Weblogic JMS - Parte I - Overview de JMS

Comecei a revisar os conceitos de JMS do weblogic e por isso irei fazer uma série de postagens resumindo estes conceitos. A fonte principal de consulta para estes artigos será a especificação oficial da sun para JMS 1.1 e a documentação oficial de JMS do Oracle Weblogic Server 10.3.

JMS provê uma maneira padronizada para programas java criarem, enviarem, receberem e lerem mensagens de sistemas coorporativos de mensageria como Weblogic JMS Server, IBM MQ Series, Apache Active MQ dentre vários outros. A especificação provê então uma forma para comunicar com qualquer destes ambientes abstraídos de seu fornecedor, bastando, para isso, que o "Message Oriented Middleware" - Middleware orientado a mensagens escolhido implemente a especificação JMS 1.1 que é a abordada neste artigo.

JMS provê um conjunto de interfaces e padrões que definem como um cliente acessa os recursos de um Produto Orientado a Mensagens.

JMS prevê dois tipos básicos de mensagens "point-to-point" e "publish-subscribers". As mensagens point-to-point são mensagens enviadas para uma fila onde apenas um cliente irá publicar e somente um cliente irá receber e processar a mensagem, no modelo publish-subscriber é utilizado um tópico onde vários clientes podem se registrar para publicar e receber as mensagens. Para melhor ilustrar estes modelos basta pensarmos em um ambiente de call center por exemplo que é similar ao modelo point-to-point pois quando um atendente pega a ligação do usuário é feita uma ligação entre dois pontos. Já no modelo publish-subscriber é um modelo parecido com uma lista de discussão ou grupo da internet, onde um ou vários clientes podem postar uma mensagem que será recebida por todos os clientes que estiverem associados aquela lista. Posteriormente entrarei em mais detalhes e exemplos dos dois modelos.

O item 1.2.4 da especificação JMS 1.1 detalha um item bastante importante, listando os itens que não são definidos na especificação e que, portanto, cada fornecedor de produtos de mensageria implementam de forma proprietária ou em muitos casos nem fornece o serviço. Este itens incluem: Serviços de balanceamento de carga e tolerância à falhas, Notificação ou aviso de erros e problemas, Administração, Monitoramento, Segurança e Protocolo de comunicação. O Weblogic Server 10 possui todos estes serviços que podem ser considerados adicionais à especificação, mas que são fundamentais em um produto com qualide de serviços aceitáveis para grandes corporações.

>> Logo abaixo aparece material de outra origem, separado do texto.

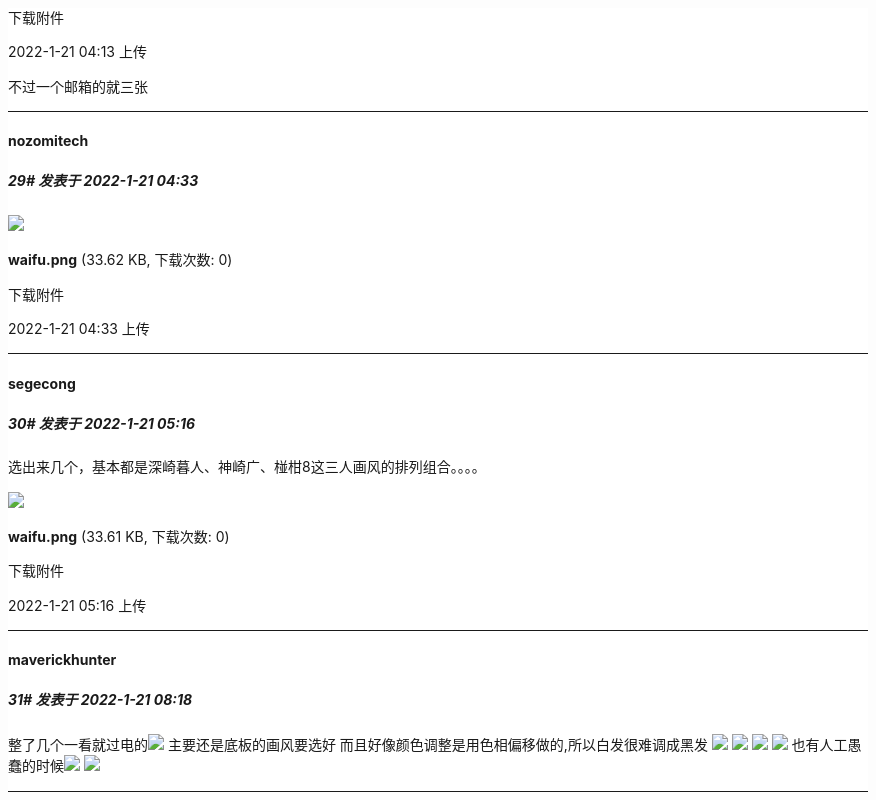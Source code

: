 下载附件

2022-1-21 04:13 上传

不过一个邮箱的就三张

*****

####  nozomitech  
##### 29#       发表于 2022-1-21 04:33

<img src="https://img.saraba1st.com/forum/202201/20/213339ghy8q6qcrymz9ryg.png" referrerpolicy="no-referrer">

<strong>waifu.png</strong> (33.62 KB, 下载次数: 0)

下载附件

2022-1-21 04:33 上传

*****

####  segecong  
##### 30#       发表于 2022-1-21 05:16

选出来几个，基本都是深崎暮人、神崎广、椪柑8这三人画风的排列组合。。。。

<img src="https://img.saraba1st.com/forum/202201/21/051653j332glkbgm3purub.png" referrerpolicy="no-referrer">

<strong>waifu.png</strong> (33.61 KB, 下载次数: 0)

下载附件

2022-1-21 05:16 上传



*****

####  maverickhunter  
##### 31#       发表于 2022-1-21 08:18

整了几个一看就过电的<img src="https://static.saraba1st.com/image/smiley/face2017/075.png" referrerpolicy="no-referrer">
主要还是底板的画风要选好
而且好像颜色调整是用色相偏移做的,所以白发很难调成黑发
<img src="https://p.sda1.dev/4/72578b02d9b05ba43518114d3002a4cb/mmexport1642723713191.jpg" referrerpolicy="no-referrer">
<img src="https://p.sda1.dev/4/5cef9bd33131f77df86d99af532a4a08/IMG_CMP_227852468.png" referrerpolicy="no-referrer">
<img src="https://p.sda1.dev/4/34de532d5c0f9cbe0ebdeb7e452183b1/IMG_CMP_139326779.png" referrerpolicy="no-referrer">
<img src="https://p.sda1.dev/4/4893ebcf1c9ef98b1e152daa20c04a67/IMG_CMP_82867045.png" referrerpolicy="no-referrer">
也有人工愚蠢的时候<img src="https://static.saraba1st.com/image/smiley/face2017/068.png" referrerpolicy="no-referrer">
<img src="https://p.sda1.dev/4/9e3ee82ec9a336691a5e0c2718b853c3/mmexport1642723717528.jpg" referrerpolicy="no-referrer">

*****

O item 1.4 da especificação define que algumas APIs tem que ser compatíveis e possível de serem utilizadas em uma implementação JMS, e portanto todos os produtos que forem compatíveis com a especificação devem suportar os padrões: JDBC, componentes JavaBeans, EJB, JTA, JTS, JNDI e Java EE.

Neste primeiro artigo fiz um resumo do item 1 da especificação JMS 1.1 destacando seus principais pontos. No próximo irei tratar do modelo de arquitetura do JMS 1.1 que é definido no item 2 da especificação.